In coming months, Yahoo will require users to sign in with a Yahoo account when they want to access services like Flickr or Fantasy Sports. As first reported by Reuters’ Alexei Oreskovic, the company plans to phase out its practice of accepting user names and passwords from two of its biggest online rivals.
“This new process, which now asks users to sign in with a Yahoo username, will allow us to offer the best personalized experience to everyone,” a spokeswoman told Silicon Beat. She added that Yahoo is streamlining its sign-in process to include a single account and password for all Yahoo products, which is what Google does with its services. (SEE UPDATE BELOW.)
Google and Facebook have long encouraged other websites to accept their users’ sign-in credentials. That helps those sites get more visitors, by eliminating the “friction” of signing in with a different account. As others have noted, this also helps Google and Facebook promote their own brands and gain data about their users’ travels around the web, which can provide valuable insight for delivering ads.
Yahoo is now putting its own brand first, by reversing a practice that started under former CEO Carol Bartz. Perhaps more importantly, in a financial sense, Mayer is also asserting Yahoo’s control over users’ data by not sharing it with her rivals. That could help Yahoo deliver more personalized advertising along with other services.
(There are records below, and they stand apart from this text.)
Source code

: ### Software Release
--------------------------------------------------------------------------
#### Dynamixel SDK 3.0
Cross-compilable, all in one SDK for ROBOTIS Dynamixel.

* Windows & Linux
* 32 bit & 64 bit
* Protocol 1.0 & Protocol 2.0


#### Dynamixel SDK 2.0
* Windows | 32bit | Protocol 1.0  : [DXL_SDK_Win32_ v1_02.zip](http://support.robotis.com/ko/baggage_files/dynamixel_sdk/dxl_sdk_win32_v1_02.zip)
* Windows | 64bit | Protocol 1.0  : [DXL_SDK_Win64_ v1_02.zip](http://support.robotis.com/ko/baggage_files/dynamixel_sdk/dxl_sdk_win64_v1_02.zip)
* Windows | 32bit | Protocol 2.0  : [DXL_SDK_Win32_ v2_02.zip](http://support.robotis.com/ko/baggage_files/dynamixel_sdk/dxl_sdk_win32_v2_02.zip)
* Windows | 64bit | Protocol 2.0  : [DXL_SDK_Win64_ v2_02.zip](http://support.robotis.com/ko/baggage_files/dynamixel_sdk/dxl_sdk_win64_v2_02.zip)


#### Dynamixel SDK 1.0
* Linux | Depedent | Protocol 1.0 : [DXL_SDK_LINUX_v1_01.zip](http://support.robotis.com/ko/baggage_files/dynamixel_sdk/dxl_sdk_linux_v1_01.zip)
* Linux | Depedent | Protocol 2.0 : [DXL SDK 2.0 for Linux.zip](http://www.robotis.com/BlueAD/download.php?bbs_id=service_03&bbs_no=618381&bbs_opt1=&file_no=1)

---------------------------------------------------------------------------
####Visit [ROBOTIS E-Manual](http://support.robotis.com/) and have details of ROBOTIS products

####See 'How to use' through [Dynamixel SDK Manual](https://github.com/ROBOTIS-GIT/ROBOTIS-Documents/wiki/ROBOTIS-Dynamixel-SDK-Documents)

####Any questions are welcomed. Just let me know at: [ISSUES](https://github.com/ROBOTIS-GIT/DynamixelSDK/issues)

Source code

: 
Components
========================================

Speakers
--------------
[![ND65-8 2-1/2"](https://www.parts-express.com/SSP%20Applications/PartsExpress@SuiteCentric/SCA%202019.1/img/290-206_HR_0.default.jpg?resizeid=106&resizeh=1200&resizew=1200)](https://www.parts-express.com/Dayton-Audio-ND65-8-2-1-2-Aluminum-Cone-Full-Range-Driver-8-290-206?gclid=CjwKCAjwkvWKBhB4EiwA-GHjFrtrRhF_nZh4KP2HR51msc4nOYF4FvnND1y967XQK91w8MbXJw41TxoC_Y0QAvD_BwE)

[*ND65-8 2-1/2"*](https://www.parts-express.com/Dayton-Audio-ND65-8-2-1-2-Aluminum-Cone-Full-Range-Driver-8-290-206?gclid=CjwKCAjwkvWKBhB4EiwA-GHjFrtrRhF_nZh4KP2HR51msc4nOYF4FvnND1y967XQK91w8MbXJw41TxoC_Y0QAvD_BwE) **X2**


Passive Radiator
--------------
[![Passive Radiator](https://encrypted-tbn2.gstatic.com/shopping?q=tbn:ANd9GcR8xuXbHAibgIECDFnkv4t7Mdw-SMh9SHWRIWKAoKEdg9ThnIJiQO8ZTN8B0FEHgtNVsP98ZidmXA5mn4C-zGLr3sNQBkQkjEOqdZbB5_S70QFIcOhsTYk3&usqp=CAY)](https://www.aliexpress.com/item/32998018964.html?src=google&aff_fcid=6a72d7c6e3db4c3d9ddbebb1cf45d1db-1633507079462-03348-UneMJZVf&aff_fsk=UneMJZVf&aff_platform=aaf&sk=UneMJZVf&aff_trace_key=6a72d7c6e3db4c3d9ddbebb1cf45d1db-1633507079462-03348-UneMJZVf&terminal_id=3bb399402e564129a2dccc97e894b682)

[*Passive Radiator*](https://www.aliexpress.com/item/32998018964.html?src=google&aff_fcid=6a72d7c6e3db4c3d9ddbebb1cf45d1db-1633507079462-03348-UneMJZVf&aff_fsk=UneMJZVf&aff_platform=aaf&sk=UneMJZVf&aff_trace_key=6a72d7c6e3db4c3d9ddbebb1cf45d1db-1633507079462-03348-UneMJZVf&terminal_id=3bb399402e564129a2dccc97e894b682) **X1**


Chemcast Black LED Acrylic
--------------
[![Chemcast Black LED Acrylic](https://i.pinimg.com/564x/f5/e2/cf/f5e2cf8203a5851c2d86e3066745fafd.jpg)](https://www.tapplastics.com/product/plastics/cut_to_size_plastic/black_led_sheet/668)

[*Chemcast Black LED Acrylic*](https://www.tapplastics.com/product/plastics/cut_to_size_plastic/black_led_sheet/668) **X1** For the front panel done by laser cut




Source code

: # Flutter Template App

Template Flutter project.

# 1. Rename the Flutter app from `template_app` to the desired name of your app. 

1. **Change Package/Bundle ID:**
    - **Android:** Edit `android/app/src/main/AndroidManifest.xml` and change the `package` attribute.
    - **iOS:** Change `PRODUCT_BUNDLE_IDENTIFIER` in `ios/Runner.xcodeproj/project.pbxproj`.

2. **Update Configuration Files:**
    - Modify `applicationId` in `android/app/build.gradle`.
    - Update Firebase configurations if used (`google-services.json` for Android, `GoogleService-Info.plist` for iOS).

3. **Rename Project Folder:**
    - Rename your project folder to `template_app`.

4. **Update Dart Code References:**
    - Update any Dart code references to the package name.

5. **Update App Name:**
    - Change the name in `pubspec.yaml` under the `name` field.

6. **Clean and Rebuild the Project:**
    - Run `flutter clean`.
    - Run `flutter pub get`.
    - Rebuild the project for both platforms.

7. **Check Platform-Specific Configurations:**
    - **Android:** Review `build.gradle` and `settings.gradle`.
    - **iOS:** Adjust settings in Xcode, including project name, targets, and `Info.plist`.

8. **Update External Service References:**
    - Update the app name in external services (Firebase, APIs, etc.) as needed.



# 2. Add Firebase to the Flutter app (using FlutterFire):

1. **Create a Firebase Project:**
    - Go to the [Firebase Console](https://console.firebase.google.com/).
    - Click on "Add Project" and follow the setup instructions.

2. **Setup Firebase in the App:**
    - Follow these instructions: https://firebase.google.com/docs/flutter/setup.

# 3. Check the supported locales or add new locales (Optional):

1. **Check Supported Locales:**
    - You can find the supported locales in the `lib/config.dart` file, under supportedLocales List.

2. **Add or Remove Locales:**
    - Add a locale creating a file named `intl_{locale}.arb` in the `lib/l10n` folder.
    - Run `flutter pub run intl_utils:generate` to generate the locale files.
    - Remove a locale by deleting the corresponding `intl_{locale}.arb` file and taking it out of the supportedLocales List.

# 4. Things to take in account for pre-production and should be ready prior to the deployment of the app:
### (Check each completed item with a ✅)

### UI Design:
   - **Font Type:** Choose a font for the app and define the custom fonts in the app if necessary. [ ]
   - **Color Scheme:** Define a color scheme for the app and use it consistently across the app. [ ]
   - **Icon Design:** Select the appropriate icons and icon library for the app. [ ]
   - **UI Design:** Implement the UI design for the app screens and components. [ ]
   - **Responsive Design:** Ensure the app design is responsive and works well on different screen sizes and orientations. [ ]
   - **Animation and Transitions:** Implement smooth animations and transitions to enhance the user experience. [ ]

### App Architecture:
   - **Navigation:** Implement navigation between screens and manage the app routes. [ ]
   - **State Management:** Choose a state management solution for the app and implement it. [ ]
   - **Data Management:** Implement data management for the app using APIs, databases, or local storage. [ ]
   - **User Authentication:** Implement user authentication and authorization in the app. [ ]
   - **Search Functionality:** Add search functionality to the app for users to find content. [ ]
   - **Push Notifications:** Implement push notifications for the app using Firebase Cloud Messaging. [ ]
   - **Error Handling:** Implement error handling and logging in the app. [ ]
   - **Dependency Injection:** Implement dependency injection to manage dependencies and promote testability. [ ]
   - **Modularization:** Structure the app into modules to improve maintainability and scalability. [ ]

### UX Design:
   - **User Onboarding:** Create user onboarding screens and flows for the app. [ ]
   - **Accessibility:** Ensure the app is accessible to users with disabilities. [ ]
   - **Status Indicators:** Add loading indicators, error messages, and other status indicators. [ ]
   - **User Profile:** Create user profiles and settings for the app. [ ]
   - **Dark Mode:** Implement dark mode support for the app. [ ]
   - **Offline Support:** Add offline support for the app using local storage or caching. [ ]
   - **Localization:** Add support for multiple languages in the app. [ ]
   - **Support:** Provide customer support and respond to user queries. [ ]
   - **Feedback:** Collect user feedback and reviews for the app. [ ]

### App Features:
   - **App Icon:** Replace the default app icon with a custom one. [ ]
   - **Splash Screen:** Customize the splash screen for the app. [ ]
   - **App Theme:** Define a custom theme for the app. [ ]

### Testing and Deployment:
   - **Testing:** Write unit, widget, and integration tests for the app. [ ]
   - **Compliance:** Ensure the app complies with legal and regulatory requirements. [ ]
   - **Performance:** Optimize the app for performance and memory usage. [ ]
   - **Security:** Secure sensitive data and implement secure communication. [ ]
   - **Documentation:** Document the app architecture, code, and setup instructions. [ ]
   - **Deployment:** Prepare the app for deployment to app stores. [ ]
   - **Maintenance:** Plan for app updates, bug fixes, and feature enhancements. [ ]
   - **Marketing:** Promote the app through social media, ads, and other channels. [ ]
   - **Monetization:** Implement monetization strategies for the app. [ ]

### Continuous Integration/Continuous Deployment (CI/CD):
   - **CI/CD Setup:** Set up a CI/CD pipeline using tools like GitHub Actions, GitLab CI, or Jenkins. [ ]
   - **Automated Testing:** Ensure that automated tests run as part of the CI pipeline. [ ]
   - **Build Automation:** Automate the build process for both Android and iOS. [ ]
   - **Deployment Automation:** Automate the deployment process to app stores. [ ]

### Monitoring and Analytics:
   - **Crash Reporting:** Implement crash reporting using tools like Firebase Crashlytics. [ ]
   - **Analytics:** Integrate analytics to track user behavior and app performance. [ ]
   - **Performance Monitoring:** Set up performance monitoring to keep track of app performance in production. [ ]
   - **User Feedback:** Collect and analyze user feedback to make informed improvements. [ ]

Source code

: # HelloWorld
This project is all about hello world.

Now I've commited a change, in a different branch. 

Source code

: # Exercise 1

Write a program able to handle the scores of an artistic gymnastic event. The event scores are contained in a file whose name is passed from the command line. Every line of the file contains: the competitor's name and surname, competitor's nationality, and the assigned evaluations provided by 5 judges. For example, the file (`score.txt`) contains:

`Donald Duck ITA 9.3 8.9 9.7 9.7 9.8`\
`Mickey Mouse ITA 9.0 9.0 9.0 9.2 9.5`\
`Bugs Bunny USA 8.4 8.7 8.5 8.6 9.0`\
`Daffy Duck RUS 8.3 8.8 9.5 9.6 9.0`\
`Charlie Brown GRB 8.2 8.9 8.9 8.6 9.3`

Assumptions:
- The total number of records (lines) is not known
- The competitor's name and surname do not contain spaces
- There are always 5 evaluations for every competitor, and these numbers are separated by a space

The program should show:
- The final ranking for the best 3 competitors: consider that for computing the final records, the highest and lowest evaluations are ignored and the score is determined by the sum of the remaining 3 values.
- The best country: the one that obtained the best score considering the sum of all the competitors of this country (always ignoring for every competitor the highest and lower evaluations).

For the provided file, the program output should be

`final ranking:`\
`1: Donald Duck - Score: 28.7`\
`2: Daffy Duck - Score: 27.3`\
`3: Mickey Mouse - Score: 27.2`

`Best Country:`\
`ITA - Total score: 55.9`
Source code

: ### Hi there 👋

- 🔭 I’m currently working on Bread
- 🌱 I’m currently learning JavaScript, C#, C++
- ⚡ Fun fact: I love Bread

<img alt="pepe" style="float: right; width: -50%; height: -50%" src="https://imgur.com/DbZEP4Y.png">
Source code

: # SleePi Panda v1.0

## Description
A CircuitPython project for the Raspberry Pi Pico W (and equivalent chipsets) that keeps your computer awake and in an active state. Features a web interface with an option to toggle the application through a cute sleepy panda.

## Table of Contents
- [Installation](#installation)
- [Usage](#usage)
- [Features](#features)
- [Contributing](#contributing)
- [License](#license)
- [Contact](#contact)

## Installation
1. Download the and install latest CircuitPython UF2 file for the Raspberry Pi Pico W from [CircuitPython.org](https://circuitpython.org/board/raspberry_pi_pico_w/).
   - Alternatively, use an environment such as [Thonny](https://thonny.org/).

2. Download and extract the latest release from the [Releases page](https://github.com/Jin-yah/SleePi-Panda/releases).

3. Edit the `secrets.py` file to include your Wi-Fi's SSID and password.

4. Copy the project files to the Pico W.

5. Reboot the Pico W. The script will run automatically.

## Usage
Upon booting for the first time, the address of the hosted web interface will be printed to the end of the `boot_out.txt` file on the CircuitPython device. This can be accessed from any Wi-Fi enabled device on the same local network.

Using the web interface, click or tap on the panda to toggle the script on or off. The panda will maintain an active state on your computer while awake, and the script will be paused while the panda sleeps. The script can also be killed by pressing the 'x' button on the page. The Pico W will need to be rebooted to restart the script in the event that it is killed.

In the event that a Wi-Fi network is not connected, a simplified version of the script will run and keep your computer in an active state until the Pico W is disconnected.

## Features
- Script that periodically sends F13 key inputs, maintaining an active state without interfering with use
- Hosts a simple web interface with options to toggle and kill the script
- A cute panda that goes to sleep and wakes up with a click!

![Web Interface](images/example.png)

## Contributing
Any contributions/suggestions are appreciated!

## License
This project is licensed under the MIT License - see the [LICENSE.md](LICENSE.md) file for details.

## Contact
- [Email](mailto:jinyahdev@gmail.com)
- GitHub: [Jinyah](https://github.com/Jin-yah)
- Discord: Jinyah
Despite her initial efforts to overhaul the company and create new online services for users, Mayer has struggled to turn around Yahoo’s ad business. But the sign-in change follows some other recent initiatives that suggest she isn’t giving up:
Last month, she announced a new program for selling mobile search and display ads. And this week, Ad Age is reporting that Yahoo has begun testing new mobile “app install” ads – or ads that users can click to install new apps on their phones or tablets. Those ads have been lucrative for Facebook and helped that company build a thriving mobile business.
UPDATE: After we asked, a Yahoo spokeswoman said the company’s streamlined log-in plans won’t require a Yahoo account to sign into Tumblr, which has continued to operate autonomously since Yahoo acquired the social blogging service last year.